This is inspired by a recipe created by Nigella Lawson that can be found on the NYTimes cooking site. Feel free to play around with it. Some good additions could include additional vegetables, a chopped egg, avocado, furikake seasoning, etc. I use wakame seaweed but arame or hijiki would make great substitutes. Seaweed is highly nutritious and a rich source of may minerals, fiber, and protein.
- 5 cup Cooked Brown Rice
- 1/2 cup Dried Seaweed - Wakame, Arame, Hijiki
- 1 Finely Chopped Onion
- 1 cup Edamame
- 3 tbsp Sesame Oil
- 1 tbsp Apple Cider Vinegar
- 2 tbsp Tamari or Soy Sauce
- 3 tbsp Sesame Seeds (optional)
In a large bowl, cover the dried seaweed with cold water. Allow to soak for 10 minutes. The seaweed will expand as it rehydrates so use a larger bowl than you anticipate needing.

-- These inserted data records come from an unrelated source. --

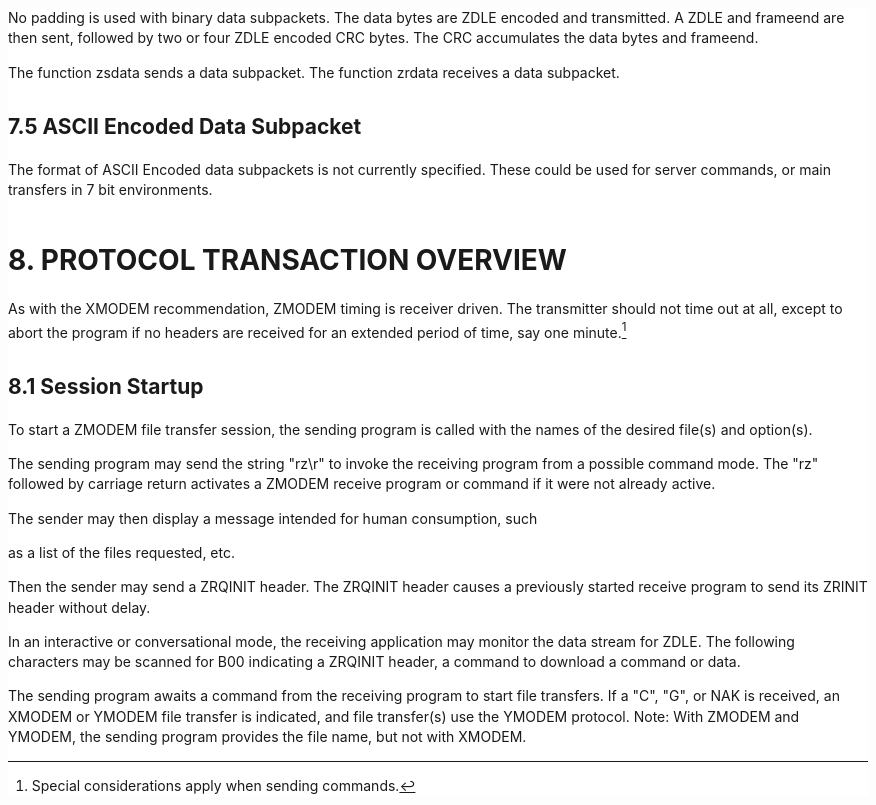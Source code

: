 No padding is used with	binary data subpackets.	 The data bytes	are ZDLE
encoded	and transmitted.  A ZDLE and frameend are then sent, followed by
two or four ZDLE encoded CRC bytes.  The CRC accumulates the data bytes
and frameend.

The function zsdata sends a data subpacket.  The function zrdata receives
a data subpacket.


## 7.5 ASCII Encoded Data Subpacket


The format of ASCII Encoded data subpackets is not currently specified.
These could be used for	server commands, or main transfers in 7	bit
environments.



# 8. PROTOCOL TRANSACTION OVERVIEW


As with	the XMODEM recommendation, ZMODEM timing is receiver driven.  The
transmitter should not time out	at all,	except to abort	the program if no
headers	are received for an extended period of time, say one minute.[^18]



## 8.1 Session Startup


To start a ZMODEM file transfer	session, the sending program is	called
with the names of the desired file(s) and option(s).

The sending program may	send the string	"rz\r" to invoke the receiving
program	from a possible	command	mode.  The "rz"	followed by carriage
return activates a ZMODEM receive program or command if	it were	not
already	active.

The sender may then display a message intended for human consumption, such


[^17]: Strategies for adjusting the subpacket length for optimal results
    based on real time error rates are still evolving.	Shorter	subpackets
    speed error	detection but increase protocol	overhead slightly.

[^18]: Special considerations apply when sending commands.


as a list of the files requested, etc.

Then the sender	may send a ZRQINIT header.  The	ZRQINIT	header causes a
previously started receive program to send its ZRINIT header without
delay.

In an interactive or conversational mode, the receiving	application may
monitor	the data stream	for ZDLE.  The following characters may	be scanned
for B00	indicating a ZRQINIT header, a command to download a command or
data.

The sending program awaits a command from the receiving	program	to start
file transfers.	 If a "C", "G",	or NAK is received, an XMODEM or YMODEM
file transfer is indicated, and	file transfer(s) use the YMODEM	protocol.
Note: With ZMODEM and YMODEM, the sending program provides the file name,
but not	with XMODEM.


[^1]: Some Kermit	programs support run length encoding.
[^2]: Unique to DSZ, ZCOMM, Professional-YAM and PowerCom
[^3]: Provided the transmission medium accommodates X/YMODEM.
[^4]: Except for the CAN-CAN-CAN-CAN-CAN abort sequence which requires five
[^5]: Unique to Professional-YAM,	ZCOMM, and PowerCom
[^6]: Streaming strategies are discussed in coming chapters.
[^7]: Without stopping for a response
[^8]: The	WINDOW is the data in transit between sender and receiver.
[^9]: For	example, when SuperKermit encounters certain errors, the wndesr
[^10]: Available on TeleGodzilla as part of YZMODEM.ZOO
[^11]: The	ZMODEM design allows encoded packets for less transparent media.
[^12]: With XOFF and XON, or out of band flow control such	as X.25	or CTS
[^13]: Files that have been translated in such a way as to	modify their
[^14]: This and other constants are defined in the	zmodem.h include file.
[^15]: The	frame types are	cardinal numbers beginning with	0 to minimize
[^16]: Future extensions to ZMODEM	may use	the high order bits of the type
[^19]: If the receiver specifies the same or higher level of escaping, the
[^20]: See	below, under ZFILE header type.
[^21]: The	crc is initialized to 0xFFFFFFFF.  A byte count	of 0 implies the
[^22]: This does not apply	to files that have been	translated.
[^23]: If the ZMSPARS option is used, the receiver	instead	seeks to the
[^24]: The	call to	rdchk()	in sz.c	performs this function.
[^25]: The	obvious	choice of ZCRCW	packet,	which would trigger an ZACK from
[^26]: The	call to	getinsync() in sz.c performs this function.
[^27]: If sampling	is possible.
[^28]: ZRPOS and other error packets are handled normally.
[^29]: When used with modems or networks that simultaneously assert flow
[^30]: One	in 256 for escaping ZDLE, about	two (four if 32	bit CRC	is used)
[^31]: Filtering RUBOUT, NULL, Ctrl-Z, etc.
[^32]: Or ZCOMPL in case of server	mode.
[^33]: Fields may not be skipped.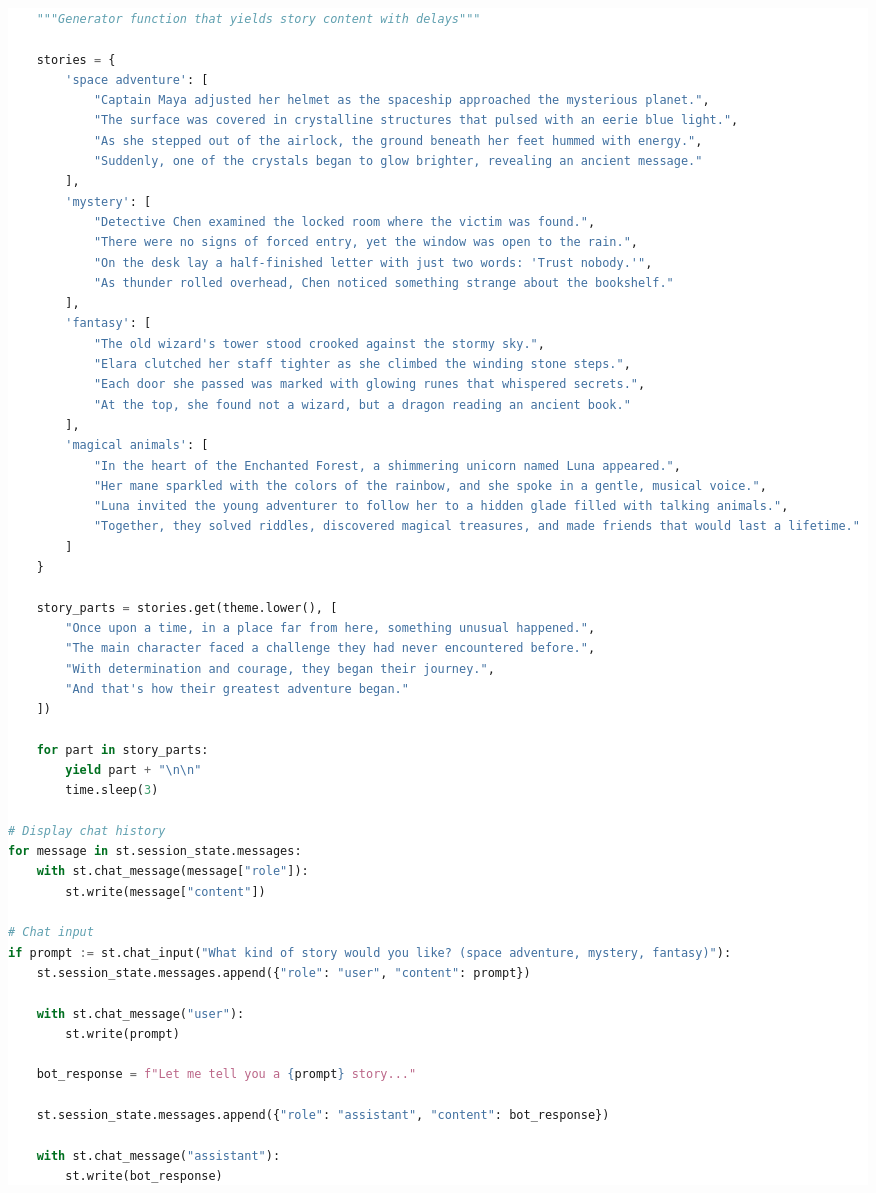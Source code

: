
 ```python
    """Generator function that yields story content with delays"""
    
    stories = {
        'space adventure': [
            "Captain Maya adjusted her helmet as the spaceship approached the mysterious planet.",
            "The surface was covered in crystalline structures that pulsed with an eerie blue light.",
            "As she stepped out of the airlock, the ground beneath her feet hummed with energy.",
            "Suddenly, one of the crystals began to glow brighter, revealing an ancient message."
        ],
        'mystery': [
            "Detective Chen examined the locked room where the victim was found.",
            "There were no signs of forced entry, yet the window was open to the rain.",
            "On the desk lay a half-finished letter with just two words: 'Trust nobody.'",
            "As thunder rolled overhead, Chen noticed something strange about the bookshelf."
        ],
        'fantasy': [
            "The old wizard's tower stood crooked against the stormy sky.",
            "Elara clutched her staff tighter as she climbed the winding stone steps.",
            "Each door she passed was marked with glowing runes that whispered secrets.",
            "At the top, she found not a wizard, but a dragon reading an ancient book."
        ],
        'magical animals': [
            "In the heart of the Enchanted Forest, a shimmering unicorn named Luna appeared.",
            "Her mane sparkled with the colors of the rainbow, and she spoke in a gentle, musical voice.",
            "Luna invited the young adventurer to follow her to a hidden glade filled with talking animals.",
            "Together, they solved riddles, discovered magical treasures, and made friends that would last a lifetime."
        ]
    }
    
    story_parts = stories.get(theme.lower(), [
        "Once upon a time, in a place far from here, something unusual happened.",
        "The main character faced a challenge they had never encountered before.",
        "With determination and courage, they began their journey.",
        "And that's how their greatest adventure began."
    ])
    
    for part in story_parts:
        yield part + "\n\n"
        time.sleep(3) 

# Display chat history
for message in st.session_state.messages:
    with st.chat_message(message["role"]):
        st.write(message["content"])

# Chat input
if prompt := st.chat_input("What kind of story would you like? (space adventure, mystery, fantasy)"):
    st.session_state.messages.append({"role": "user", "content": prompt})
    
    with st.chat_message("user"):
        st.write(prompt)
  
    bot_response = f"Let me tell you a {prompt} story..."
 
    st.session_state.messages.append({"role": "assistant", "content": bot_response})
   
    with st.chat_message("assistant"):
        st.write(bot_response)
```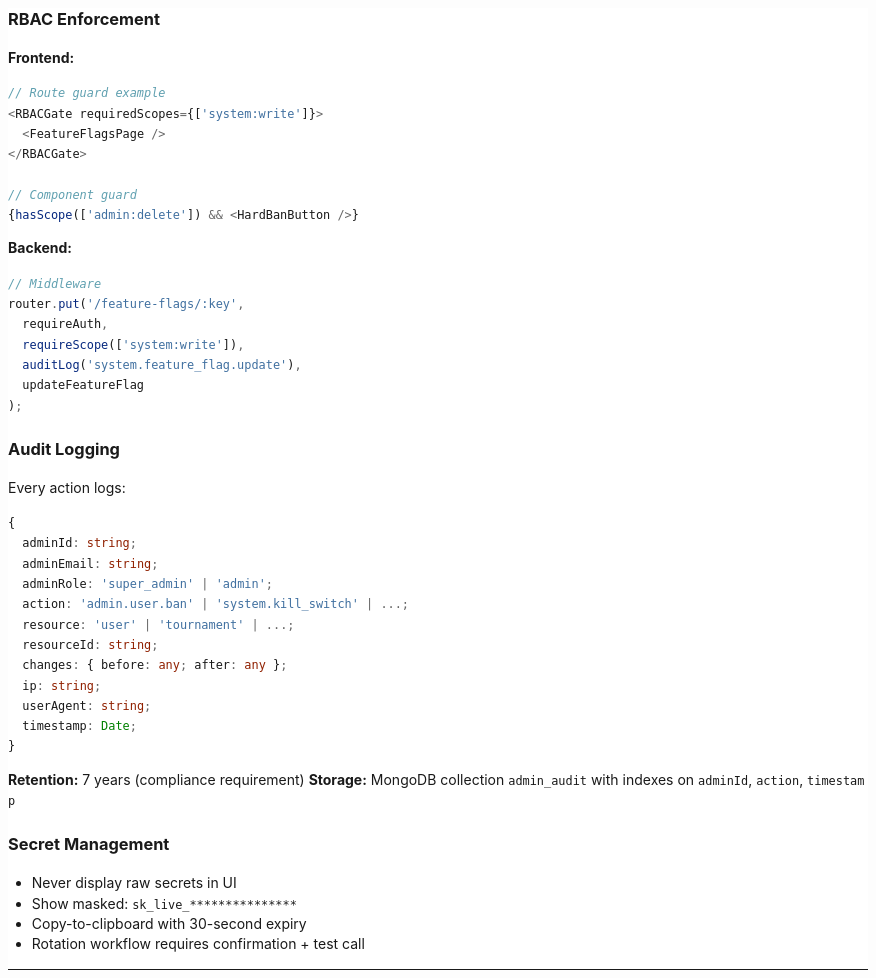 ### RBAC Enforcement

**Frontend:**
```typescript
// Route guard example
<RBACGate requiredScopes={['system:write']}>
  <FeatureFlagsPage />
</RBACGate>

// Component guard
{hasScope(['admin:delete']) && <HardBanButton />}
```

**Backend:**
```typescript
// Middleware
router.put('/feature-flags/:key',
  requireAuth,
  requireScope(['system:write']),
  auditLog('system.feature_flag.update'),
  updateFeatureFlag
);
```

### Audit Logging

Every action logs:
```typescript
{
  adminId: string;
  adminEmail: string;
  adminRole: 'super_admin' | 'admin';
  action: 'admin.user.ban' | 'system.kill_switch' | ...;
  resource: 'user' | 'tournament' | ...;
  resourceId: string;
  changes: { before: any; after: any };
  ip: string;
  userAgent: string;
  timestamp: Date;
}
```

**Retention:** 7 years (compliance requirement)
**Storage:** MongoDB collection `admin_audit` with indexes on `adminId`, `action`, `timestamp`

### Secret Management

- Never display raw secrets in UI
- Show masked: `sk_live_***************`
- Copy-to-clipboard with 30-second expiry
- Rotation workflow requires confirmation + test call

---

While the seaweed is rehydrating, heat 1 tablespoon of the sesame oil over medium heat. Finely chop the onion and add to oil. Sauté over medium heat until translucent and just beginning to brown around the edges.
While onion is cooking, thaw edamame (if frozen). I generally just pour boiling water over shelled edamame in a large bowl and let sit for a few minutes until thawed.
Make dressing by combining sesame oil, apple cider vinegar, and soy sauce or tamari in a separate bowl.
Once seaweed is fully rehydrated remove from water and squeeze out an excess water. Chop seaweed into small bite size pieces on a cutting board.
In a large bowl, combine brown rice, seaweed, edamame, onion. Pour over dressing mixture and toss well to coat. Garnish with sesame seeds and chopped scallions if desired.